*EXERCISE BRIEF*:
Would you return, word for word, the lines of the data below from the line with "C#5 .NET 4.5 Эндрю Троелсен" through the line with "4) указание параметров", and no others?

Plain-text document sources
▬▬▬▬▬▬▬▬▬▬

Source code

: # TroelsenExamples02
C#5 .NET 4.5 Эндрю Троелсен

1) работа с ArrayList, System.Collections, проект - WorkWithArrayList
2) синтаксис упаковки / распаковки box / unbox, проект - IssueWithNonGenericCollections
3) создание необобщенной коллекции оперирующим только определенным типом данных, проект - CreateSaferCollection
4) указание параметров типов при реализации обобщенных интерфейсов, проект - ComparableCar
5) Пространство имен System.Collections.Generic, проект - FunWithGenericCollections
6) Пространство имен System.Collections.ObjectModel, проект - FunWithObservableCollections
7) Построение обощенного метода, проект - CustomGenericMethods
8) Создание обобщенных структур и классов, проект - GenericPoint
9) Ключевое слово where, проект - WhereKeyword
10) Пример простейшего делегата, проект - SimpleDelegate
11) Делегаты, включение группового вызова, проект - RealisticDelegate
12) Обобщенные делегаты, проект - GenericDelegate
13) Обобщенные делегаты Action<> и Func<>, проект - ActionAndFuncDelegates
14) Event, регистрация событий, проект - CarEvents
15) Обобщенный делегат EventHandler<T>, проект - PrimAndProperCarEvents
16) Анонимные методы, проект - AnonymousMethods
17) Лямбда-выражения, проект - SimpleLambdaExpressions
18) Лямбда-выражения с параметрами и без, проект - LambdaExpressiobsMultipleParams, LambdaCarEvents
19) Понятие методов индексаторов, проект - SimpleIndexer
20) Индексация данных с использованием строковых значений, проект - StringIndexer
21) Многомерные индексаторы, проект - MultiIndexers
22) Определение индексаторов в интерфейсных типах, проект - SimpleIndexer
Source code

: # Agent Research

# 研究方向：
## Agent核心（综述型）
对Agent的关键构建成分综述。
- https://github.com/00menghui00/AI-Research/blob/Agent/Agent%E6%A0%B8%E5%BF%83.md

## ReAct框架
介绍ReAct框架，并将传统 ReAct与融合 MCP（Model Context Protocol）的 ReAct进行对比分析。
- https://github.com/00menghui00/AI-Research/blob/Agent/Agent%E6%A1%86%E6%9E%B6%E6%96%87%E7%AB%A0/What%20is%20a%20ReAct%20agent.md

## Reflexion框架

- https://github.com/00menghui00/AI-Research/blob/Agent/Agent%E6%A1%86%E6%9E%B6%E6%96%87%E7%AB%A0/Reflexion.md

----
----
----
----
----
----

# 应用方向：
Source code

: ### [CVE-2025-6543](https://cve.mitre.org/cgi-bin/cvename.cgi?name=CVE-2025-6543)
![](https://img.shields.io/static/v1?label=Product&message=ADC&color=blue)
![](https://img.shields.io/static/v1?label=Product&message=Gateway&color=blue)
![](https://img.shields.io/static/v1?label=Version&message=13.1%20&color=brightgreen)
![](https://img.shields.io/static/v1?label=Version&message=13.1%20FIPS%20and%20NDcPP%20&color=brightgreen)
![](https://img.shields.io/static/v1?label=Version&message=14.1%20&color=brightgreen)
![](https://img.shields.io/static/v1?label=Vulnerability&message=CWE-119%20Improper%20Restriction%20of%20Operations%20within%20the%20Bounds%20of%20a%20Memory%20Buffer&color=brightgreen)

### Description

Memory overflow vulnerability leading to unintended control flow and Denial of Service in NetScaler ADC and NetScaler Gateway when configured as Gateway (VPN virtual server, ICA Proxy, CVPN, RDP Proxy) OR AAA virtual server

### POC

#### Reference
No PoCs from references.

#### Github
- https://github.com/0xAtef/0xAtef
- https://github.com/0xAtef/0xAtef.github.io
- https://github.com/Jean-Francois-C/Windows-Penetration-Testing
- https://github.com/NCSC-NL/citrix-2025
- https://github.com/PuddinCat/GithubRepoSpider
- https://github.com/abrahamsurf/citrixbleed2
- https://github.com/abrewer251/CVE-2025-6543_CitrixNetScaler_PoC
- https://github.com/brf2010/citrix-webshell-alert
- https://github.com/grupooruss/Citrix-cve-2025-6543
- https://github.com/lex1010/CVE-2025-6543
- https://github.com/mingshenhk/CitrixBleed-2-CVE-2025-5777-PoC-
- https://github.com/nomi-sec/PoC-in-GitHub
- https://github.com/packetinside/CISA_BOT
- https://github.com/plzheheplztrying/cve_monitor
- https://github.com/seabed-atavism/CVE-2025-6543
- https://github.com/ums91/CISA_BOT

▬▬▬▬▬▬▬▬▬▬

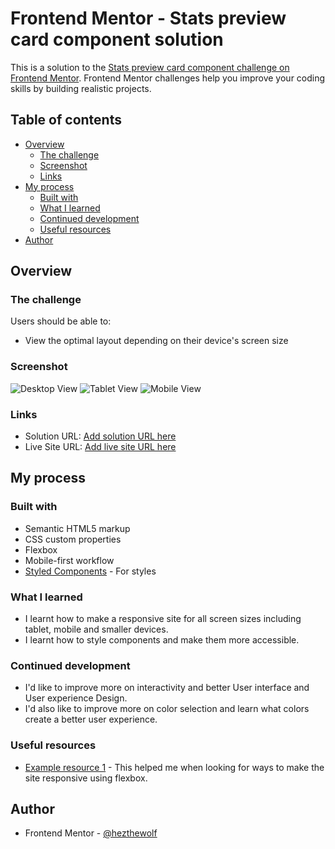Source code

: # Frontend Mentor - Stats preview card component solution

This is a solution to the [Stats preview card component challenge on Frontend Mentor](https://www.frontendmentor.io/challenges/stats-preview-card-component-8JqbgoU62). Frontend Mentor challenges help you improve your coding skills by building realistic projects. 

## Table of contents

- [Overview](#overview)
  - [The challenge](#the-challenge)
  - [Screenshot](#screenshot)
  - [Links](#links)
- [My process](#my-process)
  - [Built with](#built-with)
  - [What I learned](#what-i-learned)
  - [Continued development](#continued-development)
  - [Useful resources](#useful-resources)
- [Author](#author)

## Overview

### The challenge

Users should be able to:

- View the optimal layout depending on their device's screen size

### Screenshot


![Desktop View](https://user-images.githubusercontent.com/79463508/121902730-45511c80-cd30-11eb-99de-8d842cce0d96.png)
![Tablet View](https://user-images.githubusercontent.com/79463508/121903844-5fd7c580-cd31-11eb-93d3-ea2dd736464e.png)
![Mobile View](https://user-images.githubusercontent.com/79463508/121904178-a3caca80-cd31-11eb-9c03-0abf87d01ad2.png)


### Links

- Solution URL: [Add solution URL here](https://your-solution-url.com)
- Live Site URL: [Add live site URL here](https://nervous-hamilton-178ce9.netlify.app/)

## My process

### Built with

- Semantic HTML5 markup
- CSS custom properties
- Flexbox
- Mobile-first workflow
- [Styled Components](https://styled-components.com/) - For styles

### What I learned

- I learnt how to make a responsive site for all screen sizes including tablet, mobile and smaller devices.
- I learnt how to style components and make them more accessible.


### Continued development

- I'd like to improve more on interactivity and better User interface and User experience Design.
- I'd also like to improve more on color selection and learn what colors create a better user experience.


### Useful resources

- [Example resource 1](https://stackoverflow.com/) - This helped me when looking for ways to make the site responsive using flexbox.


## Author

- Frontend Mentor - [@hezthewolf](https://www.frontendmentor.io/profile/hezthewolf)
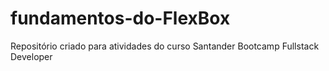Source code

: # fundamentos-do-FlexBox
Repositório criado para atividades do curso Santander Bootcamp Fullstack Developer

▬▬▬▬▬▬▬▬▬▬

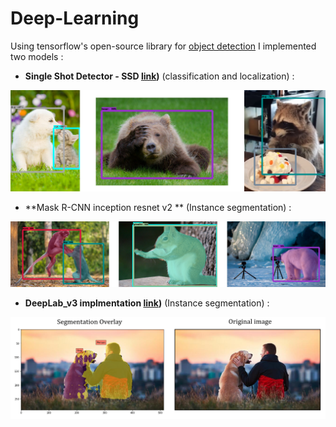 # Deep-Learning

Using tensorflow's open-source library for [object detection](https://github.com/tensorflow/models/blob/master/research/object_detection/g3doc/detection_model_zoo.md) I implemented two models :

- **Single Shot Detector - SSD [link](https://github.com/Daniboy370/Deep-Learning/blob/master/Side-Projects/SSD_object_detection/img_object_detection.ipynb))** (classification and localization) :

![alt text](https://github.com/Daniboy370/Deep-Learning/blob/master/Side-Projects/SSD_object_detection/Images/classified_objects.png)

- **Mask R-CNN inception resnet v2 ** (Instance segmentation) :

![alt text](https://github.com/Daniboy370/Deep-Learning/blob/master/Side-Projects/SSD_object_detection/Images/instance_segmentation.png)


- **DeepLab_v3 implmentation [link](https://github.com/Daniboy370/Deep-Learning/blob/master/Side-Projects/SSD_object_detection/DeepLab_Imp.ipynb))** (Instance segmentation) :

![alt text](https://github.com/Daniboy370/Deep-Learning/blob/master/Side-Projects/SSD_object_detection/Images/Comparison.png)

▬▬▬▬▬▬▬▬▬▬

*EXERCISE ANSWER*:
C#5 .NET 4.5 Эндрю Троелсен

1) работа с ArrayList, System.Collections, проект - WorkWithArrayList
2) синтаксис упаковки / распаковки box / unbox, проект - IssueWithNonGenericCollections
3) создание необобщенной коллекции оперирующим только определенным типом данных, проект - CreateSaferCollection
4) указание параметров типов при реализации обобщенных интерфейсов, проект - ComparableCar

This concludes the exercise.